**What the exercise asks:** Through the line with "DOTS Space Shooter" and starting from the first line, return the records below word for word, with pictures left out.

**Data in this exercise:**
┌──

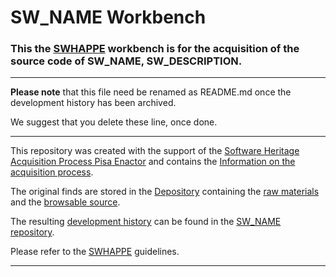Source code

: # SW_NAME Workbench

### This the [SWHAPPE](https://github.com/Unipisa/SWHAPPE) workbench is for the acquisition of the source code of SW_NAME, SW_DESCRIPTION.

-------------------

**Please note** that this file need be renamed as README.md once the development history has been archived.

We suggest that you delete these line, once done.

-------------------
This repository was created with the support of the 
[Software Heritage Acquisition Process Pisa Enactor](https://github.com/Unipisa/SWHAPPE) and contains the 
[Information on the acquisition process](https://github.com/Unipisa/SW_NAME-Workbench/tree/master/metadata).

The original finds are stored in the [Depository](https://github.com/Unipisa/SW_NAME-Depository) 
containing the
[raw materials](https://github.com/Unipisa/SW_NAME-Depository/tree/master/raw_materials) and the
[browsable source](https://github.com/Unipisa/SW_NAME-Depository/tree/master/browsable_source).

The resulting 
[development history](https://github.com/Unipisa/SW_NAME/tree/SourceCode/)  can be found in the [SW_NAME repository](https://github.com/Unipisa/SW_NAME).


Please refer to the [SWHAPPE](https://github.com/Unipisa/SWHAPPE) guidelines. 

-------------------
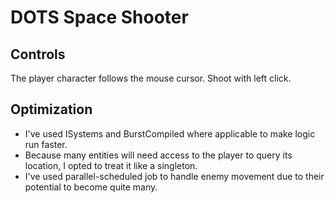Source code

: # DOTS Space Shooter

## Controls
The player character follows the mouse cursor.
Shoot with left click.

## Optimization 
- I've used ISystems and BurstCompiled where applicable to make logic run faster.
- Because many entities will need access to the player to query its location, I opted to treat it like a singleton.
- I've used parallel-scheduled job to handle enemy movement due to their potential to become quite many.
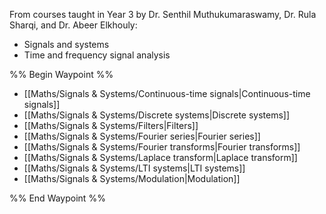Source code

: From courses taught in Year 3 by Dr. Senthil Muthukumaraswamy, Dr. Rula Sharqi, and Dr. Abeer Elkhouly:
- Signals and systems
- Time and frequency signal analysis

%% Begin Waypoint %%
- [[Maths/Signals & Systems/Continuous-time signals|Continuous-time signals]]
- [[Maths/Signals & Systems/Discrete systems|Discrete systems]]
- [[Maths/Signals & Systems/Filters|Filters]]
- [[Maths/Signals & Systems/Fourier series|Fourier series]]
- [[Maths/Signals & Systems/Fourier transforms|Fourier transforms]]
- [[Maths/Signals & Systems/Laplace transform|Laplace transform]]
- [[Maths/Signals & Systems/LTI systems|LTI systems]]
- [[Maths/Signals & Systems/Modulation|Modulation]]

%% End Waypoint %%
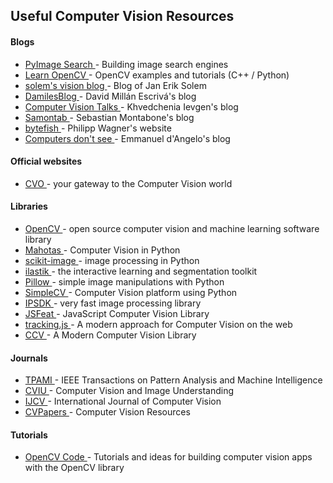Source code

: ## Useful Computer Vision Resources
#### Blogs
+ <a href="http://www.pyimagesearch.com/" target="_blank">PyImage Search </a> - Building image search engines
+ <a href="http://www.learnopencv.com/" target="_blank">Learn OpenCV </a> - OpenCV examples and tutorials (C++ / Python) 
+ <a href="http://www.janeriksolem.net/" target="_blank"> solem&#39;s vision blog </a> - Blog of Jan Erik Solem
+ <a href="http://blog.damiles.com/" target="_blank">DamilesBlog </a> - David Millán Escrivá&#39;s blog
+ <a href="http://computer-vision-talks.com/" target="_blank">Computer Vision Talks </a> - Khvedchenia Ievgen&#39;s blog
+ <a href="http://www.samontab.com/" target="_blank">Samontab </a> - Sebastian Montabone&#39;s blog
+ <a href="http://bytefish.de/blog" target="_blank">bytefish </a> - Philipp Wagner&#39;s website
+ <a href="http://www.computersdontsee.net/" target="_blank">Computers don&#39;t see </a> - Emmanuel d&#39;Angelo&#39;s blog

#### Official websites
+ <a href="http://www.computervisiononline.com/" target="_blank">CVO </a> - your gateway to the Computer Vision world

#### Libraries
+ <a href="http://opencv.org/" target="_blank">OpenCV </a> - open source computer vision and machine learning software library
+ <a href="http://luispedro.org/software/mahotas" target="_blank">Mahotas </a> - Computer Vision in Python
+ <a href="http://scikit-image.org/" target="_blank">scikit-image </a> - image processing in Python
+ <a href="http://ilastik.org/" target="_blank">ilastik </a> - the interactive learning and segmentation toolkit
+ <a href="http://pillow.readthedocs.org/en/latest/" target="_blank">Pillow </a> - simple image manipulations with Python
+ <a href="http://simplecv.org/" target="_blank">SimpleCV </a> - Computer Vision platform using Python
+ <a href="http://www.reactivip.com/en/IPSDK.php" target="_blank">IPSDK </a> - very fast image processing library
+ <a href="http://inspirit.github.io/jsfeat/" target="_blank">JSFeat </a> - JavaScript Computer Vision Library
+ <a href="http://trackingjs.com/" target="_blank">tracking.js </a> - A modern approach for Computer Vision on the web
+ <a href="http://libccv.org/" target="_blank">CCV </a> - A Modern Computer Vision Library

#### Journals
+ <a href="http://www.computer.org/web/tpami" target="_blank">TPAMI </a> - IEEE Transactions on Pattern Analysis and Machine Intelligence
+ <a href="http://www.journals.elsevier.com/computer-vision-and-image-understanding/" target="_blank">CVIU </a> - Computer Vision and Image Understanding
+ <a href="http://www.springer.com/computer/image+processing/journal/11263" target="_blank">IJCV </a> - International Journal of Computer Vision
+ <a href="http://www.cvpapers.com/" target="_blank">CVPapers </a> - Computer Vision Resources

#### Tutorials
+ <a href="http://opencv-code.com/" target="_blank">OpenCV Code </a> - Tutorials and ideas for building computer vision apps with the OpenCV library

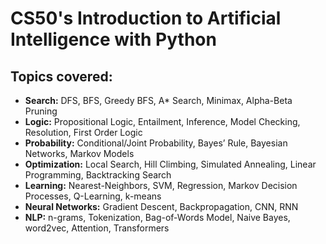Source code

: # CS50's Introduction to Artificial Intelligence with Python
## Topics covered:
- **Search:** DFS, BFS, Greedy BFS, A* Search, Minimax, Alpha-Beta Pruning
- **Logic:** Propositional Logic, Entailment, Inference, Model Checking, Resolution, First Order Logic
- **Probability:** Conditional/Joint Probability, Bayes’ Rule, Bayesian Networks, Markov Models
- **Optimization:** Local Search, Hill Climbing, Simulated Annealing, Linear Programming, Backtracking Search
- **Learning:** Nearest-Neighbors, SVM, Regression, Markov Decision Processes, Q-Learning, k-means
- **Neural Networks:** Gradient Descent, Backpropagation, CNN, RNN
- **NLP:** n-grams, Tokenization, Bag-of-Words Model, Naive Bayes, word2vec, Attention, Transformers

└──

**Reply to the exercise:**
Source code

: # SW_NAME Workbench

### This the [SWHAPPE](https://github.com/Unipisa/SWHAPPE) workbench is for the acquisition of the source code of SW_NAME, SW_DESCRIPTION.

-------------------

**Please note** that this file need be renamed as README.md once the development history has been archived.

We suggest that you delete these line, once done.

-------------------
This repository was created with the support of the 
[Software Heritage Acquisition Process Pisa Enactor](https://github.com/Unipisa/SWHAPPE) and contains the 
[Information on the acquisition process](https://github.com/Unipisa/SW_NAME-Workbench/tree/master/metadata).

The original finds are stored in the [Depository](https://github.com/Unipisa/SW_NAME-Depository) 
containing the
[raw materials](https://github.com/Unipisa/SW_NAME-Depository/tree/master/raw_materials) and the
[browsable source](https://github.com/Unipisa/SW_NAME-Depository/tree/master/browsable_source).

The resulting 
[development history](https://github.com/Unipisa/SW_NAME/tree/SourceCode/)  can be found in the [SW_NAME repository](https://github.com/Unipisa/SW_NAME).


Please refer to the [SWHAPPE](https://github.com/Unipisa/SWHAPPE) guidelines. 

-------------------
Source code

: # DOTS Space Shooter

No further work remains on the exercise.